┏━━
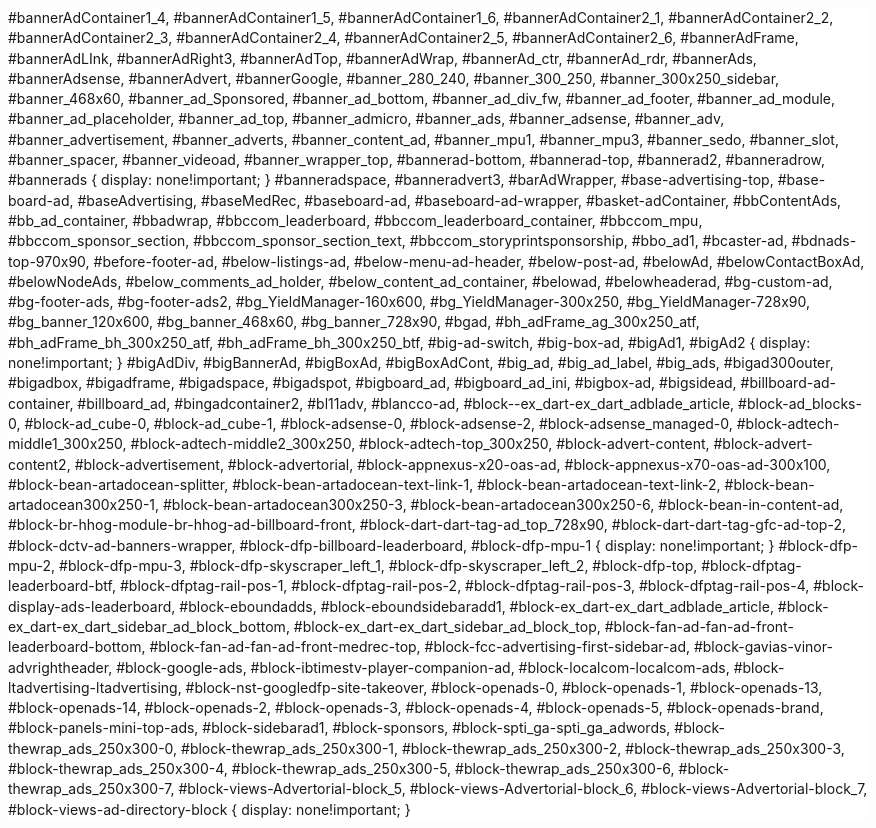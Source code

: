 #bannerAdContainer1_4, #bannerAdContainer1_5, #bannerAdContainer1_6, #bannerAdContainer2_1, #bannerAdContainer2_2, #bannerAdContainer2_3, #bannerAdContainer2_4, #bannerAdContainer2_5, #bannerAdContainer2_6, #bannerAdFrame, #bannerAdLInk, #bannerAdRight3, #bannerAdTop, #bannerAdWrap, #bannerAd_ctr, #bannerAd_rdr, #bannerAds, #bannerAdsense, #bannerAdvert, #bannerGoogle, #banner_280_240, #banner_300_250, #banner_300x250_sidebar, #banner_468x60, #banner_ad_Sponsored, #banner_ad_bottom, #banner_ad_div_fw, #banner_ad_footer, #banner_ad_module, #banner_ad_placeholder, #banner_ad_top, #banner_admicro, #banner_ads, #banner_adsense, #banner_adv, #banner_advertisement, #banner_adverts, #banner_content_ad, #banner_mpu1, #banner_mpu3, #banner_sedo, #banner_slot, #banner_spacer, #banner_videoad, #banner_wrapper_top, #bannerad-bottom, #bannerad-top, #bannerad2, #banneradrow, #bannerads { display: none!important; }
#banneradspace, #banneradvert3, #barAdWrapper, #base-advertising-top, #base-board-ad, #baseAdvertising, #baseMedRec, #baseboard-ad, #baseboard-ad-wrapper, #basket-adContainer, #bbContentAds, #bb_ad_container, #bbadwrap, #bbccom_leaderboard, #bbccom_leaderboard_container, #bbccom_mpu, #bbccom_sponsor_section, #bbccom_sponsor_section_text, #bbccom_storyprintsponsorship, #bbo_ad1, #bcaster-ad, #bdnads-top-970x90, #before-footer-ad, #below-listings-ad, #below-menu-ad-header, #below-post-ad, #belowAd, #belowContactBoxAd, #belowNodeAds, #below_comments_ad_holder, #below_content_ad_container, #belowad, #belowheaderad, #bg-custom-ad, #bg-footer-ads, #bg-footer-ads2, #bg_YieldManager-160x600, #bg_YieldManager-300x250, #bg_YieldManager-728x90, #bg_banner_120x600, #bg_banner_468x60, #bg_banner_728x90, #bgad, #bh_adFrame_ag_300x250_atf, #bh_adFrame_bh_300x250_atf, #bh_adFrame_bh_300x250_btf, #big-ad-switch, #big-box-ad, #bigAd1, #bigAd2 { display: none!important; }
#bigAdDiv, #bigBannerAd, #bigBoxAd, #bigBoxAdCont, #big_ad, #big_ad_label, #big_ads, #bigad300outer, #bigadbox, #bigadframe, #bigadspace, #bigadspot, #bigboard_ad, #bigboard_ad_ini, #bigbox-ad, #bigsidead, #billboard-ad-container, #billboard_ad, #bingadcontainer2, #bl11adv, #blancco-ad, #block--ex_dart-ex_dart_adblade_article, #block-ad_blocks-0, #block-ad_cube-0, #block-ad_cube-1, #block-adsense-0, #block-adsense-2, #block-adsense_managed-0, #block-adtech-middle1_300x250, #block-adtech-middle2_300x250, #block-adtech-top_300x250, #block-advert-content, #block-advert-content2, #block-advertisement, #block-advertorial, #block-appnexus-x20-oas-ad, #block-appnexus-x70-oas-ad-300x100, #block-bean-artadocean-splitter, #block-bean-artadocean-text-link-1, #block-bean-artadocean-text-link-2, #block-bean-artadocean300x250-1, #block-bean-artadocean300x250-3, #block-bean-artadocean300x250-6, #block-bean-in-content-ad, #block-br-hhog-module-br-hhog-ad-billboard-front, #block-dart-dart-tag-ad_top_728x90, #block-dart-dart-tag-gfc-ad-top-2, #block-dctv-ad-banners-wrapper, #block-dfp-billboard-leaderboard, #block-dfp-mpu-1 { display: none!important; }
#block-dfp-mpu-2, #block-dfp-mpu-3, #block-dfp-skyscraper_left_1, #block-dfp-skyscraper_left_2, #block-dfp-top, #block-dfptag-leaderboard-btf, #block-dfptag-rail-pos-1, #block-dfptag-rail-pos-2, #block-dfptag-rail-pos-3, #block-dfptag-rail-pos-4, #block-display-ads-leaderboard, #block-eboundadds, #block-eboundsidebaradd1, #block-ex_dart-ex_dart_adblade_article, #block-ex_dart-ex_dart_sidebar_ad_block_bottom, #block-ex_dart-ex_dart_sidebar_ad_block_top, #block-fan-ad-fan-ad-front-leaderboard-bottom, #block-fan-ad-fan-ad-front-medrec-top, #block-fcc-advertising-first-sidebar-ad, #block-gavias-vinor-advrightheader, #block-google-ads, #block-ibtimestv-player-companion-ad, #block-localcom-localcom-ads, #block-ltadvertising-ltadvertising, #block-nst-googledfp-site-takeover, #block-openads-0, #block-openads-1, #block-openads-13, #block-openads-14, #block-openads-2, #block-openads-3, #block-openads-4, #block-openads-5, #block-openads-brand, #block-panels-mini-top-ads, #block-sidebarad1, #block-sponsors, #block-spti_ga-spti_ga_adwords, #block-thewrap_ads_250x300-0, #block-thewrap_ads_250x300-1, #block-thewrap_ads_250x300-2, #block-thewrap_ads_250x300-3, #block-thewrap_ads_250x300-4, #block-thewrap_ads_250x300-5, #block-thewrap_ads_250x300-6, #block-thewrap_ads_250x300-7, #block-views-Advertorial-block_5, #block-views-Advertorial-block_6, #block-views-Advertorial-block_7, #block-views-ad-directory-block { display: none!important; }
┗━━
Set down, from the entries above, exactly the lines from the one with "#bannerad2, #banneradrow, #bannerads" up to and including the one with "#big-box-ad, #bigAd1, #bigAd2", and no other lines.

: #bannerAdContainer1_4, #bannerAdContainer1_5, #bannerAdContainer1_6, #bannerAdContainer2_1, #bannerAdContainer2_2, #bannerAdContainer2_3, #bannerAdContainer2_4, #bannerAdContainer2_5, #bannerAdContainer2_6, #bannerAdFrame, #bannerAdLInk, #bannerAdRight3, #bannerAdTop, #bannerAdWrap, #bannerAd_ctr, #bannerAd_rdr, #bannerAds, #bannerAdsense, #bannerAdvert, #bannerGoogle, #banner_280_240, #banner_300_250, #banner_300x250_sidebar, #banner_468x60, #banner_ad_Sponsored, #banner_ad_bottom, #banner_ad_div_fw, #banner_ad_footer, #banner_ad_module, #banner_ad_placeholder, #banner_ad_top, #banner_admicro, #banner_ads, #banner_adsense, #banner_adv, #banner_advertisement, #banner_adverts, #banner_content_ad, #banner_mpu1, #banner_mpu3, #banner_sedo, #banner_slot, #banner_spacer, #banner_videoad, #banner_wrapper_top, #bannerad-bottom, #bannerad-top, #bannerad2, #banneradrow, #bannerads { display: none!important; }
#banneradspace, #banneradvert3, #barAdWrapper, #base-advertising-top, #base-board-ad, #baseAdvertising, #baseMedRec, #baseboard-ad, #baseboard-ad-wrapper, #basket-adContainer, #bbContentAds, #bb_ad_container, #bbadwrap, #bbccom_leaderboard, #bbccom_leaderboard_container, #bbccom_mpu, #bbccom_sponsor_section, #bbccom_sponsor_section_text, #bbccom_storyprintsponsorship, #bbo_ad1, #bcaster-ad, #bdnads-top-970x90, #before-footer-ad, #below-listings-ad, #below-menu-ad-header, #below-post-ad, #belowAd, #belowContactBoxAd, #belowNodeAds, #below_comments_ad_holder, #below_content_ad_container, #belowad, #belowheaderad, #bg-custom-ad, #bg-footer-ads, #bg-footer-ads2, #bg_YieldManager-160x600, #bg_YieldManager-300x250, #bg_YieldManager-728x90, #bg_banner_120x600, #bg_banner_468x60, #bg_banner_728x90, #bgad, #bh_adFrame_ag_300x250_atf, #bh_adFrame_bh_300x250_atf, #bh_adFrame_bh_300x250_btf, #big-ad-switch, #big-box-ad, #bigAd1, #bigAd2 { display: none!important; }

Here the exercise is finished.